→ Activity
Report only the number of lines below in which the string "conex" appears.

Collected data
┄┄┄┄┄┄┄┄┄┄┄┄┄┄┄┄┄┄┄┄

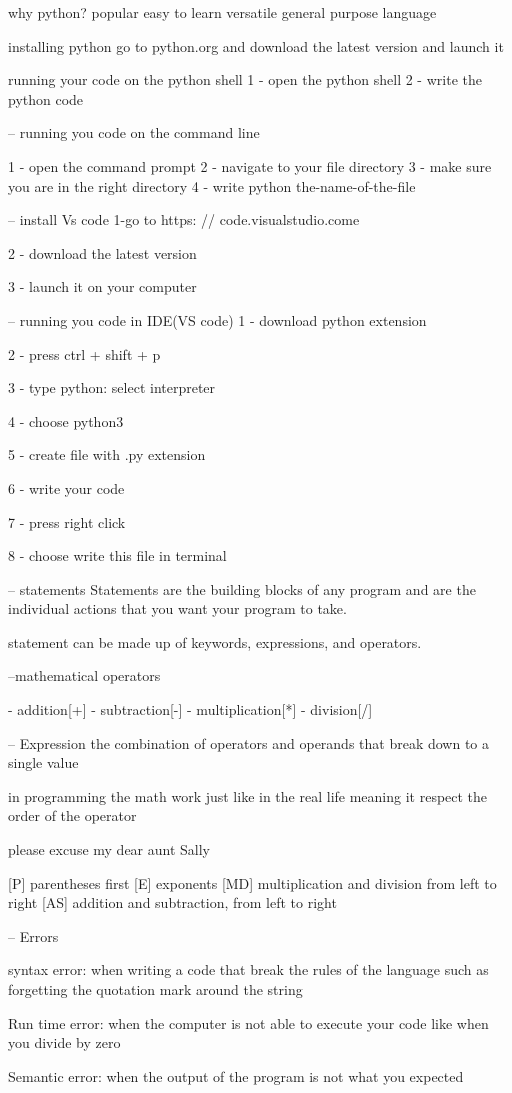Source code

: why python?
popular
easy to learn
versatile
general purpose language


installing python
go to   python.org
and download the latest version
and launch it

running your code on the python shell
1 - open the python shell
2 - write the python code


-- running you code on the command line

1 - open the command prompt
2 - navigate to your file directory
3 - make sure you are in the right directory
4 - write    python the-name-of-the-file


-- install Vs code
1-go to  https: // code.visualstudio.come

2 - download the latest version

3 - launch it on your computer

-- running you code in IDE(VS code)
1 - download python extension

2 - press ctrl + shift + p

3 - type python: select interpreter

4 - choose python3

5 - create file with .py extension

6 - write your code

7 - press right click

8 - choose write this file in terminal


-- statements
Statements are the building blocks of any program and are the individual actions that you want your program to take.

statement can be made up of keywords, expressions, and operators.

--mathematical  operators

- addition[+]
- subtraction[-]
- multiplication[*]
- division[/]

-- Expression
the combination of operators and operands that break down to a single value

in programming the math work just like in the real life
meaning it respect the order of the operator

please excuse my dear aunt Sally

[P] parentheses first
[E] exponents
[MD] multiplication and division from left to right
[AS] addition and subtraction, from left to right


-- Errors

syntax error:
    when writing a code that break the rules of the language such as forgetting the quotation mark around the string

Run time error:
    when the computer is not able to execute your code like when you divide by zero

Semantic error:
    when the output of the program is not what you expected

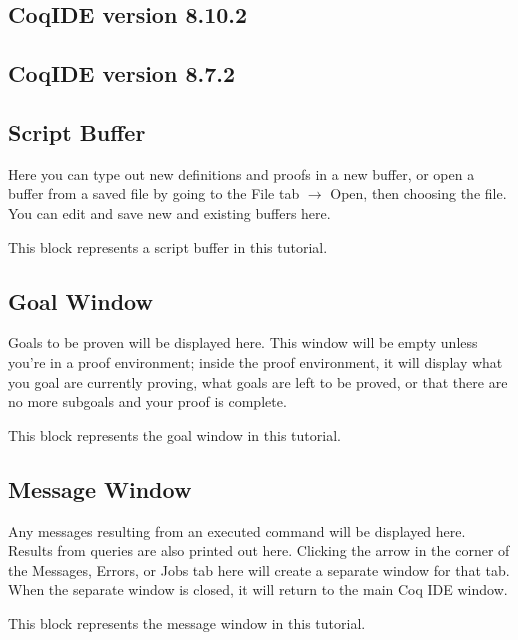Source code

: 



\subsection{CoqIDE version 8.10.2}
	






\subsection{CoqIDE version 8.7.2}
	





\subsection{Script Buffer}
Here you can type out new definitions and proofs in a new buffer, or open a buffer from a saved file by going to the File tab $\to$ Open, then choosing the file. 
You can edit and save new and existing buffers here. 
\begin{code} 
	This block represents a script buffer in this tutorial. 
\end{code}



\subsection{Goal Window}
Goals to be proven will be displayed here. 
This window will be empty unless you're in a proof environment; inside the proof environment, it will display what you goal are currently proving, what goals are left to be proved, or that there are no more subgoals and your proof is complete.
\begin{goal} 
	This block represents the goal window in this tutorial. 
\end{goal}



\subsection{Message Window}
Any messages resulting from an executed command will be displayed here. 
Results from queries are also printed out here. 
Clicking the arrow in the corner of the Messages, Errors, or Jobs tab here will create a separate window for that tab. 
When the separate window is closed, it will return to the main Coq IDE window. 
\begin{msg} 
	This block represents the message window in this tutorial. 
\end{msg}















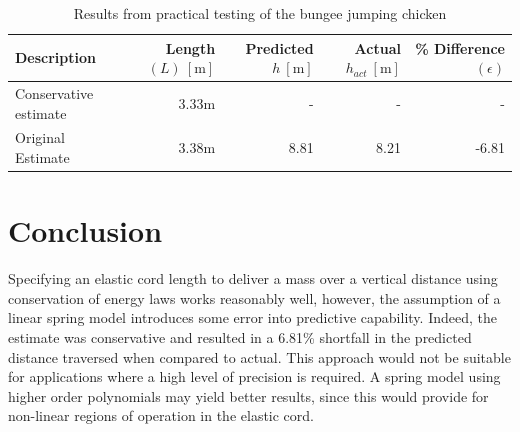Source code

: \documentclass[a4paper]{article}
\begin{document}
\begin{table}[h]
	\centering
	\caption{Results from practical testing of the bungee jumping chicken}
	\begin{tabular}{lrrrr}
		\toprule
		Description & Length $(L) \ [\si{\meter}]$ & Predicted $h \  [\si{\meter}]$ & Actual $h_{act} \ [\si{\meter}]$ & \% Difference $(\epsilon)$\\
		\midrule
		Conservative estimate & 3.33$\si{\meter}$ & - & - & - \\
		Original Estimate & 3.38$\si{\meter}$ & 8.81 & 8.21 & -6.81 \\
		\bottomrule
	\end{tabular}
\end{table}

\section{Conclusion}
Specifying an elastic cord length to deliver a mass over a vertical distance using conservation of energy laws works reasonably well, however, the assumption of a linear spring model introduces some error into predictive capability. Indeed, the estimate was conservative and resulted in a 6.81\% shortfall in the predicted distance traversed when compared to actual. This approach would not be suitable for applications where a high level of precision is required. A spring model using higher order polynomials may yield better results, since this would provide for non-linear regions of operation in the elastic cord. 



\end{document}
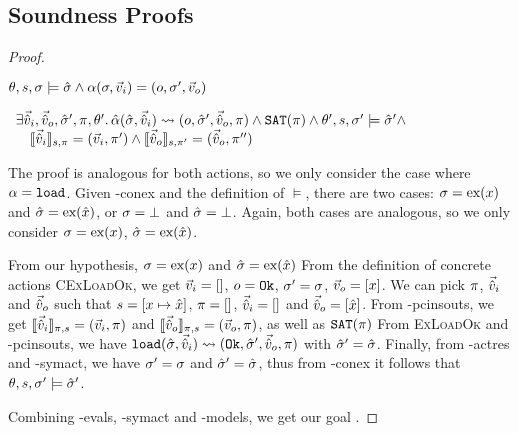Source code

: \subsection{Soundness Proofs}

\begin{proof}


\pfassume \begin{hypvlist}
 $\theta,s,\st\models\sst \land \ppexecc{\alpha}{\st,\ins}{o,\st',\outs}$
\end{hypvlist}
\pfprove \begin{goalvlist}
 $
\begin{array}{l}
\exists \sins,\souts,\sst',\pc,\theta'\ldotp \ppexec{\hat\alpha}{\sst,\sins}{o,\sst',\souts,\pc} \land \SAT(\pc) \land \theta',s,\st'\models \sst' \land\\
\quad \expeval[s,\pc]{\sins}=(\ins,\pc')\land\expeval[s,\pc']{\souts}=(\souts,\pc'')
\end{array}
$
\end{goalvlist}

The proof is analogous for both actions, so we only consider the case where $\alpha=\load$. Given \hyp{conex} and the definition of $\models$, there are two cases: $\st=\ex{x}$ and $\sst=\ex{\sym x}$, or $\st=\bot$ and $\sst=\bot$. Again, both cases are analogous, so we only consider $\st=\ex{x}$, $\sst=\ex{\sym x}$.

\begin{hypvlist}
 From our hypothesis, $\st=\ex{x}$ and $\sst=\ex{\sym x}$
 From the definition of concrete actions \textsc{CExLoadOk}, we get $\ins=[]$, $o=\Ok$, $\st'=\st$, $\outs=[x]$.
 We can pick $\pc$, $\sins$ and $\souts$ such that $s=[x\mapsto \sym x]$, $\pc = []$, $\sins=[]$ and $\souts=[\sym x]$.
 From \hyp{pcinsouts}, we get $\expeval[\pc,s]{\sins}=(\ins,\pc)$ and $\expeval[\pc,s]{\souts}=(\outs,\pc)$, as well as $\SAT(\pc)$
 From \textsc{ExLoadOk} and \hyp{pcinsouts}, we have $\ppexec{\load}{\sst,\sins}{\Ok, \sst', \souts, \pc}$ with $\sst'=\sst$.
 Finally, from \hyp{actres} and \hyp{symact}, we have $\st'=\st$ and $\sst'=\sst$, thus from \hyp{conex} it follows that $\theta,s,\st'\models\sst'$.
\end{hypvlist}
Combining \hyp{evals}, \hyp{symact} and \hyp{models}, we get our goal .



\end{proof}
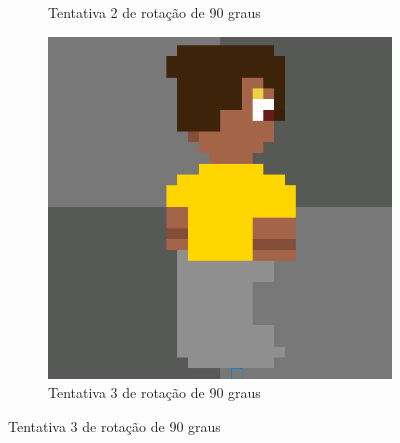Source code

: \begin{figure}[htbp]
\begin{subfigure}{0.35\linewidth}
        \caption{\small Tentativa 2 de rotação de 90 graus}
        \label{fig:pixelLabRot8c}
    \end{subfigure}
    \begin{subfigure}{0.35\linewidth}
        \includegraphics[width=1\linewidth]{figs/pixelLab/dia2/rot45fix3res3.PNG}
        \caption{\small Tentativa 3 de rotação de 90 graus}
        \label{fig:pixelLabRot8d}
    \end{subfigure}
\end{figure}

┄┄┄┄┄┄┄┄┄┄┄┄┄┄┄┄┄┄┄┄

→ Solution below
2